Exercise prompt. Lines below that include the word "https" should each be copied.

Task input.
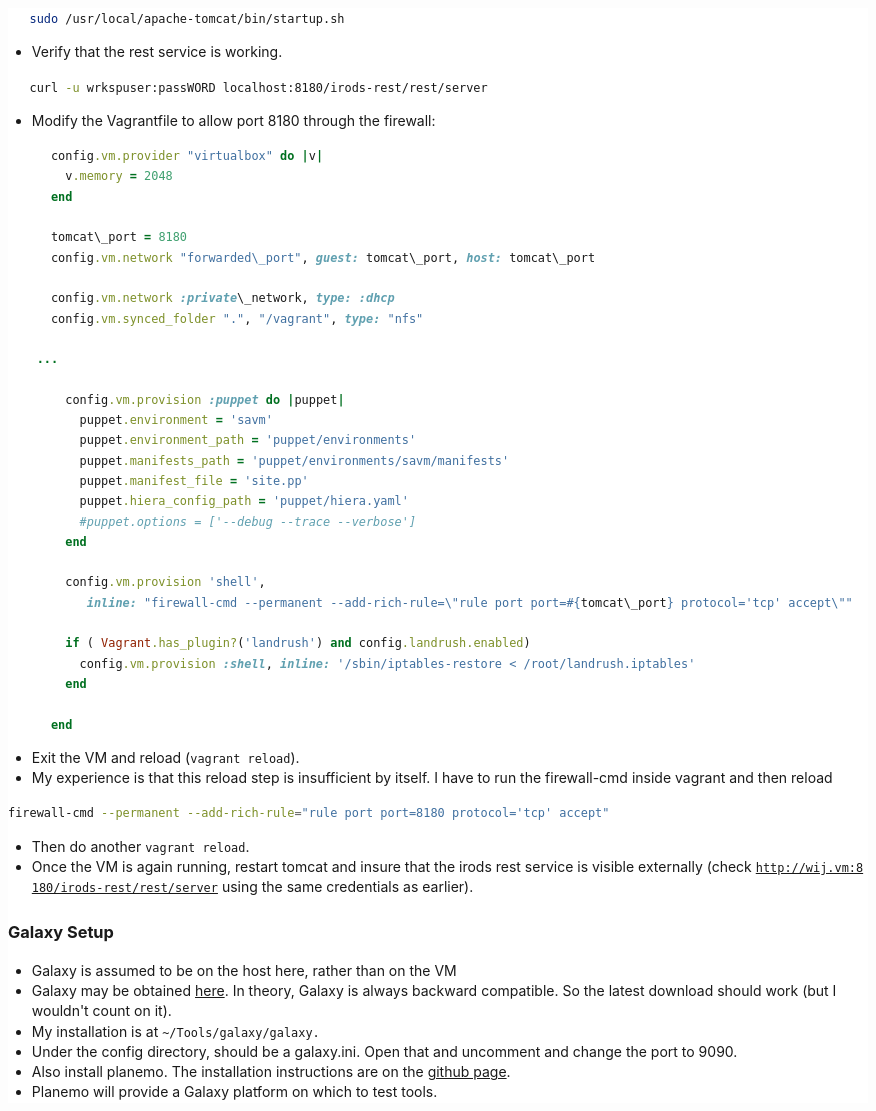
 ```bash
   sudo /usr/local/apache-tomcat/bin/startup.sh
```
  * Verify that the rest service is working.
```bash
   curl -u wrkspuser:passWORD localhost:8180/irods-rest/rest/server
```
  * Modify the Vagrantfile to allow port 8180 through the firewall:
```ruby
	  config.vm.provider "virtualbox" do |v|
	    v.memory = 2048
	  end
  
	  tomcat\_port = 8180
	  config.vm.network "forwarded\_port", guest: tomcat\_port, host: tomcat\_port

	  config.vm.network :private\_network, type: :dhcp
	  config.vm.synced_folder ".", "/vagrant", type: "nfs"
	  
    ...
 
	    config.vm.provision :puppet do |puppet|
	      puppet.environment = 'savm'
	      puppet.environment_path = 'puppet/environments'
	      puppet.manifests_path = 'puppet/environments/savm/manifests'
	      puppet.manifest_file = 'site.pp'
	      puppet.hiera_config_path = 'puppet/hiera.yaml'
	      #puppet.options = ['--debug --trace --verbose']
	    end
  
	    config.vm.provision 'shell',
	       inline: "firewall-cmd --permanent --add-rich-rule=\"rule port port=#{tomcat\_port} protocol='tcp' accept\""
  
	    if ( Vagrant.has_plugin?('landrush') and config.landrush.enabled)
	      config.vm.provision :shell, inline: '/sbin/iptables-restore < /root/landrush.iptables'
	    end

	  end
  ```
  * Exit the VM and reload (<code>vagrant reload</code>).
  * My experience is that this reload step is insufficient by itself.  I have to run the firewall-cmd inside vagrant and then reload
  ```bash
  firewall-cmd --permanent --add-rich-rule="rule port port=8180 protocol='tcp' accept"
  ```
  * Then do another <code>vagrant reload</code>.
  * Once the VM is again running, restart tomcat and insure that the irods rest service is visible externally (check <code>http://wij.vm:8180/irods-rest/rest/server</code> using the same credentials as earlier).

### Galaxy Setup
  * Galaxy is assumed to be on the host here, rather than on the VM
  * Galaxy may be obtained [here](https://galaxyproject.org/admin/get-galaxy/).  In theory, Galaxy is always backward compatible.  So the latest download should work (but I wouldn't count on it).
  * My installation is at <code>~/Tools/galaxy/galaxy.</code>
  * Under the config directory, should be a galaxy.ini.  Open that and uncomment and change the port to 9090.
  * Also install planemo.  The installation instructions are on the [github page](https://github.com/galaxyproject/planemo).
  * Planemo will provide a Galaxy platform on which to test tools.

Worked solution.
  * Galaxy may be obtained [here](https://galaxyproject.org/admin/get-galaxy/).  In theory, Galaxy is always backward compatible.  So the latest download should work (but I wouldn't count on it).
  * Also install planemo.  The installation instructions are on the [github page](https://github.com/galaxyproject/planemo).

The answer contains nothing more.